Home-page: https://https://github.com/kwang2049/ddp-cl
Author: Kexin Wang
Author-email: kexin.wang.2049@gmail.com
Project-URL: Bug Tracker, https://github.com/kwang2049/ddp-cl/issues
Classifier: Programming Language :: Python :: 3
Classifier: License :: OSI Approved :: Apache Software License
Classifier: Operating System :: OS Independent
Requires-Python: >=3.8
Description-Content-Type: text/markdown
Requires-Dist: ujson
Requires-Dist: wandb
Requires-Dist: datasets
Requires-Dist: more_itertools
Requires-Dist: pytrec_eval
Requires-Dist: sentence-transformers
Requires-Dist: accelerate

# clddp: Contrastive Learning with Distributed Data Parallel

This Python package provides an implementation for constrastive learning with multiple GPUs (i.e. Distributed-Data-Parallel), with a special focus on neural retrieval.


## Installation
```pip install -U clddp```


## Quick Start
Please have a look at the [examples](examples) for a quick start.

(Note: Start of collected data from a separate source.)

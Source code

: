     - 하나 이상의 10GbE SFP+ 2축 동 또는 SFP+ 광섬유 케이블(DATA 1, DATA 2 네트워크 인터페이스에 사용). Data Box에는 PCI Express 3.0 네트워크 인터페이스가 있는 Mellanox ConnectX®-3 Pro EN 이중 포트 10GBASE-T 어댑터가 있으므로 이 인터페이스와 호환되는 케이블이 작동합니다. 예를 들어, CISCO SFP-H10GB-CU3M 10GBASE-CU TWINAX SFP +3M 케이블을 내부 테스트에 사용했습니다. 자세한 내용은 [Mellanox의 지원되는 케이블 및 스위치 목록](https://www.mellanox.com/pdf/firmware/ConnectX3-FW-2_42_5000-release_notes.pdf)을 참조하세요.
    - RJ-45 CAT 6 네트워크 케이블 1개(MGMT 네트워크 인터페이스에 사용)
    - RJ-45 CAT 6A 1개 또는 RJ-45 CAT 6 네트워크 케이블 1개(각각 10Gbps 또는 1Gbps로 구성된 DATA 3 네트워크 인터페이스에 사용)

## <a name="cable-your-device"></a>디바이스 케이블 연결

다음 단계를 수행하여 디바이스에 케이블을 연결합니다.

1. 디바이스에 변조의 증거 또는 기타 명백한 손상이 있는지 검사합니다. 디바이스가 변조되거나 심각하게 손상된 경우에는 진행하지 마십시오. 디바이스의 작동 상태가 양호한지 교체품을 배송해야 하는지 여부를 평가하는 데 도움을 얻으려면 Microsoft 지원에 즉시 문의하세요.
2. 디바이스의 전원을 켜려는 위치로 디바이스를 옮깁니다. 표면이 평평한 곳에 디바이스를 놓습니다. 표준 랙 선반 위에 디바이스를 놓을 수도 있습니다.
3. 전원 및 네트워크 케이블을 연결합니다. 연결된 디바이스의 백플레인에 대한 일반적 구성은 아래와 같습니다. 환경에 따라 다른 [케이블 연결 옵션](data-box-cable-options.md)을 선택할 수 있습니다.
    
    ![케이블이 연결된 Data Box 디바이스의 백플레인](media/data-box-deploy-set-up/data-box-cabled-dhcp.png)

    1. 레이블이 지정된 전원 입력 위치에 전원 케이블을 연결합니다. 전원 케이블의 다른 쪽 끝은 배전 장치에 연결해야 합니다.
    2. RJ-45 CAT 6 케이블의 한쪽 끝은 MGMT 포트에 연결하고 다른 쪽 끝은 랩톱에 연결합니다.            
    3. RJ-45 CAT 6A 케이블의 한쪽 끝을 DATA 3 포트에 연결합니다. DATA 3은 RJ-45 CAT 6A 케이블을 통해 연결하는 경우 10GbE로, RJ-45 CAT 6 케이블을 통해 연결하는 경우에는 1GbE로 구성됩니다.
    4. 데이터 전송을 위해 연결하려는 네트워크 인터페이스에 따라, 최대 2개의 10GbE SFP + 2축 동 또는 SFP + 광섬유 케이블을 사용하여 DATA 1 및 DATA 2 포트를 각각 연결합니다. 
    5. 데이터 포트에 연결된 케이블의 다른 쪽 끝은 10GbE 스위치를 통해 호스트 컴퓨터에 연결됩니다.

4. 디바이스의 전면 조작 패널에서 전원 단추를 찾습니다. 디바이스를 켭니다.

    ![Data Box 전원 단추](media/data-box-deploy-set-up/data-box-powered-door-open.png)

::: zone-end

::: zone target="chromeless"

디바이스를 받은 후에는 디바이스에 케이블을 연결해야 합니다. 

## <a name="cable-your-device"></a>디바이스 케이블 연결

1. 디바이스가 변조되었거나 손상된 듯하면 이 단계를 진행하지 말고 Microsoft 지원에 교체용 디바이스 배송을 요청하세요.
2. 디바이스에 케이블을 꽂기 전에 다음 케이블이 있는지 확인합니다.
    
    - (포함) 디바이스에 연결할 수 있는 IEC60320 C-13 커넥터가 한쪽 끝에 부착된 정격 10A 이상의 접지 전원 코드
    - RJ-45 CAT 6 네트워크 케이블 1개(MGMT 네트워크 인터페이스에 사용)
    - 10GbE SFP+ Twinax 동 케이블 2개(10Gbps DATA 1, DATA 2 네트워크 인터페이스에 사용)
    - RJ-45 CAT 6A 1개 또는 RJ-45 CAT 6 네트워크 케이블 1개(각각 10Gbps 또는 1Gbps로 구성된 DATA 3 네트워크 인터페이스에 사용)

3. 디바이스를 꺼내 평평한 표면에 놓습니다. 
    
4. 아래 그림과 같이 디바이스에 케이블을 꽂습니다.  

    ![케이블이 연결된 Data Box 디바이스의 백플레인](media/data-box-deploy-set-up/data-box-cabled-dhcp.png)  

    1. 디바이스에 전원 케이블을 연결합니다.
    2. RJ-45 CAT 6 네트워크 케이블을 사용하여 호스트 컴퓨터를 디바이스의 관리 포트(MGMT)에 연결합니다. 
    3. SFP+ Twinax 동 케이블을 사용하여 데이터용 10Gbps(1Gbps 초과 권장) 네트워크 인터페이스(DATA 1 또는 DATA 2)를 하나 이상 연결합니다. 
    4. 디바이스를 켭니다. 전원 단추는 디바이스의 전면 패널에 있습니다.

For example, one can run the multi-GPU training with the following script:

### Training example
```bash
dataset="fiqa"
export DATA_DIR="data"
mkdir -p $DATA_DIR
export DATASET_PATH="$DATA_DIR/$dataset"
if [ ! -f "$DATASET_PATH.zip" ]; then
    wget https://public.ukp.informatik.tu-darmstadt.de/thakur/BEIR/datasets/$dataset.zip -P $DATA_DIR
fi
if [ ! -d "$DATASET_PATH" ]; then
    unzip $DATASET_PATH.zip -d $DATA_DIR
fi
export CUDA_VISIBLE_DEVICES="0,1,2,3"
export WANDB_MODE="online"
export CHECKPOINT_DIR="checkpoints"
export CLI_ARGS="
--project="clddp_examples"
--checkpoint_dir=$CHECKPOINT_DIR
--query_model_name_or_path="sentence-transformers/msmarco-distilbert-base-tas-b"
--shared_encoder=True
--sep=blank
--pooling=cls
--similarity_function=dot_product
--max_length=350
--sim_scale=1.0
--fp16=True
--train_data=$DATASET_PATH
--train_dataloader=beir
--dev_data=$DATASET_PATH
--dev_dataloader=beir
--do_dev=True
--quick_dev=False
--test_data=$DATASET_PATH
--test_dataloader=beir
--num_train_epochs=1
--eval_steps=0.4
--save_steps=0.4
"
export OUTPUT_DIR=$(python -m clddp.args.train $CLI_ARGS)
mkdir -p $OUTPUT_DIR
export LOG_PATH="$OUTPUT_DIR/logging.log"
echo "Logging file path: $LOG_PATH"
nohup torchrun --nproc_per_node=4 --master_port=29501 -m clddp.train $CLI_ARGS > $LOG_PATH &
```
### Search Example
This will run exact search with multiple GPUs and output the retrieval results in the TREC format (each row is `query-id` `Q0` `passage-id` `rank` `score` `exp`):
```bash
# Build a retriever checkpoint:
export CHECKPOINT_DIR="checkpoints/off-the-shell/tasb"
export CLI_ARGS="
--output_dir=$CHECKPOINT_DIR
--query_model_name_or_path="sentence-transformers/msmarco-distilbert-base-tas-b"
--shared_encoder=True
--sep=blank
--pooling=cls
--similarity_function=dot_product
--max_length=350
--sim_scale=1.0
"
python -m clddp.retriever $CLI_ARGS

# Run search:
dataset="fiqa"
export DATA_DIR="data"
export DATASET_PATH="$DATA_DIR/$dataset"
if [ ! -d $DATASET_PATH ]; then
    echo "Data path $DATASET_PATH does not exist"
    exit
fi
if [ ! -d $CHECKPOINT_DIR ]; then
    echo "Checkpoint path $CHECKPOINT_DIR does not exist"
    exit
fi
export CUDA_VISIBLE_DEVICES="0,1,2,3"
export CLI_ARGS="
--checkpoint_dir=$CHECKPOINT_DIR
--data_dir=$DATASET_PATH
--dataloader=beir
"
export OUTPUT_DIR=$(python -m clddp.args.search $CLI_ARGS)
mkdir -p $OUTPUT_DIR
export LOG_PATH="$OUTPUT_DIR/logging.log"
echo "Logging file path: $LOG_PATH"
nohup torchrun --nproc_per_node=4 --master_port=29501 -m clddp.search $CLI_ARGS > $LOG_PATH &
```
Evaluation is similar and the example can be found [here](examples/eval_fiqa.sh).

## Custom Data
For loading custom data, one needs to inherit the `clddp.dataloader.BaseDataLoader` and add it to the lookup map `clddp.DATA_LOADER_LOOKUP`:

```python
# my_dataloader.py
from clddp.dataloader import BaseDataLoader, DATA_LOADER_LOOKUP
from clddp.dm import RetrievalDataset

class MyDataLoader(BaseDataLoader):
    def load_data(data_name_or_path: str, progress_bar: bool) -> RetrievalDataset:
        ...

DATA_LOADER_LOOKUP["my_dataloader"] = MyDataLoader
```
Then, one can specify the `xxx_dataloader=my_dataloader` in the CLI arguments.